Tests files encoded with UTF-8, UTF-16LE and UTF-32LE.
By convention, all UTF-8 files end with .utf8.txt
while all UTF-16LE files end with .utf16.txt
and
all UTF-32LE end with .utf32.txt
.
A small number of files are encoded using Latin 1 (ISO-8859-1): esperanto.latin1.txt, french.latin1.txt, german.latin1.txt, portuguese.latin1.txt
in the wikipedia_mars directory. They are not exactly equivalent to the Unicode files: e.g., it is not possible to reproduce the equivalent Unicode files from the Latin 1 files.
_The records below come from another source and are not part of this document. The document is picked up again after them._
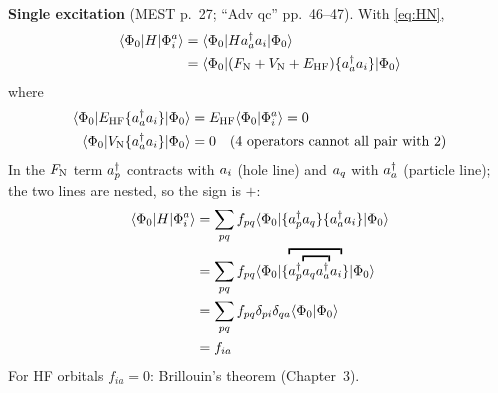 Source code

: \textbf{Single excitation} (MEST p.~27; “Adv qc” pp.~46--47). With \eqref{eq:HN},
\begin{align*}
\langle \Phi_0|H|\Phi_i^a\rangle &= \langle \Phi_0|H a^{\dagger}_{a} a_{i}|\Phi_0\rangle \\
&= \langle \Phi_0|(F_{\mathrm{N}} + V_{\mathrm{N}} + E_{\text{HF}}) \{a^{\dagger}_{a} a_{i}\}|\Phi_0\rangle
\end{align*}
where
\begin{align*}
\langle \Phi_0|E_{\text{HF}} \{a^{\dagger}_{a} a_{i}\}|\Phi_0\rangle &= E_{\text{HF}} \langle \Phi_0|\Phi_i^a\rangle = 0 \\
\langle \Phi_0|V_{\mathrm{N}} \{a^{\dagger}_{a} a_{i}\}|\Phi_0\rangle &= 0 \quad\text{(4 operators cannot all pair with 2)}
\end{align*}
In the $F_{\mathrm{N}}$ term $a^{\dagger}_{p}$ contracts with $a_{i}$ (hole line) and $a_{q}$ with $a^{\dagger}_{a}$ (particle line); the two lines are nested, so the sign is $+$:
\begin{align*}
\langle \Phi_0|H|\Phi_i^a\rangle &= \sum_{pq} f_{pq} \langle \Phi_0|\no{\cre{p} \ann{q}} \no{\cre{a} \ann{i}}|\Phi_0\rangle \\
&= \sum_{pq} f_{pq} \langle \Phi_0|\no{\contraction{\cre{p} {\contraction{\ann{q} \cre{a}}} \ann{i}}}|\Phi_0\rangle \\
&= \sum_{pq} f_{pq} \delta_{pi} \delta_{qa} \langle \Phi_0|\Phi_0\rangle \\
&= f_{ia}
\end{align*}
For HF orbitals $f_{ia} = 0$: Brillouin's theorem (Chapter~3).

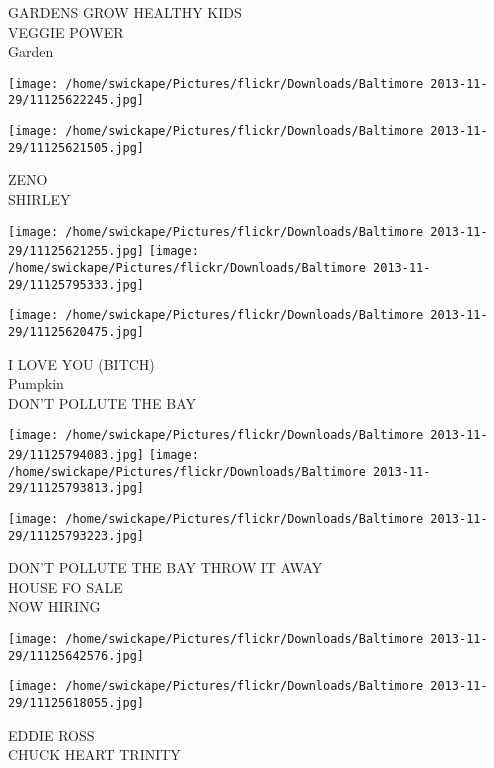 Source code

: \documentclass[10pt,letterpaper]{article}
\begin{document}
GARDENS GROW HEALTHY KIDS\\
VEGGIE POWER\\
Garden\\
\pagebreak

\texttt{[image: /home/swickape/Pictures/flickr/Downloads/Baltimore 2013-11-29/11125622245.jpg]}

\vspace{0.25in}
\texttt{[image: /home/swickape/Pictures/flickr/Downloads/Baltimore 2013-11-29/11125621505.jpg]}

ZENO\\
SHIRLEY\\
\pagebreak

\texttt{[image: /home/swickape/Pictures/flickr/Downloads/Baltimore 2013-11-29/11125621255.jpg]}
\texttt{[image: /home/swickape/Pictures/flickr/Downloads/Baltimore 2013-11-29/11125795333.jpg]}

\vspace{0.25in}
\texttt{[image: /home/swickape/Pictures/flickr/Downloads/Baltimore 2013-11-29/11125620475.jpg]}

I LOVE YOU (BITCH)\\
Pumpkin\\
DON'T POLLUTE THE BAY\\
\pagebreak

\texttt{[image: /home/swickape/Pictures/flickr/Downloads/Baltimore 2013-11-29/11125794083.jpg]}
\texttt{[image: /home/swickape/Pictures/flickr/Downloads/Baltimore 2013-11-29/11125793813.jpg]}

\texttt{[image: /home/swickape/Pictures/flickr/Downloads/Baltimore 2013-11-29/11125793223.jpg]}

DON'T POLLUTE THE BAY THROW IT AWAY\\
HOUSE FO SALE\\
NOW HIRING\\
\pagebreak

\texttt{[image: /home/swickape/Pictures/flickr/Downloads/Baltimore 2013-11-29/11125642576.jpg]}

\vspace{0.25in}
\texttt{[image: /home/swickape/Pictures/flickr/Downloads/Baltimore 2013-11-29/11125618055.jpg]}

EDDIE ROSS\\
CHUCK HEART TRINITY\\
\pagebreak
\end{document}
However, we have have modified Unicode files with the suffixes .utflatin8.txt
(UTF-8 recovered from Latin 1), .utflatin16.txt
(UTF-16LE recovered from Latin 1), .utflatin32.txt
(UTF-32LE recovered from Latin 1).
The wikipedia_mars files are derived from the Mars wikipedia article in different languages.
Wikipedia is licensed under a Creative Commons license.
The html2text
Python program is used to convert them to text, by stripping HTML codes.
The lipsum file come from the package https://github.com/rusticstuff/simdutf8 by Hans Kratz (licensed under both MIT and Apache).
These files are provided for research purposes.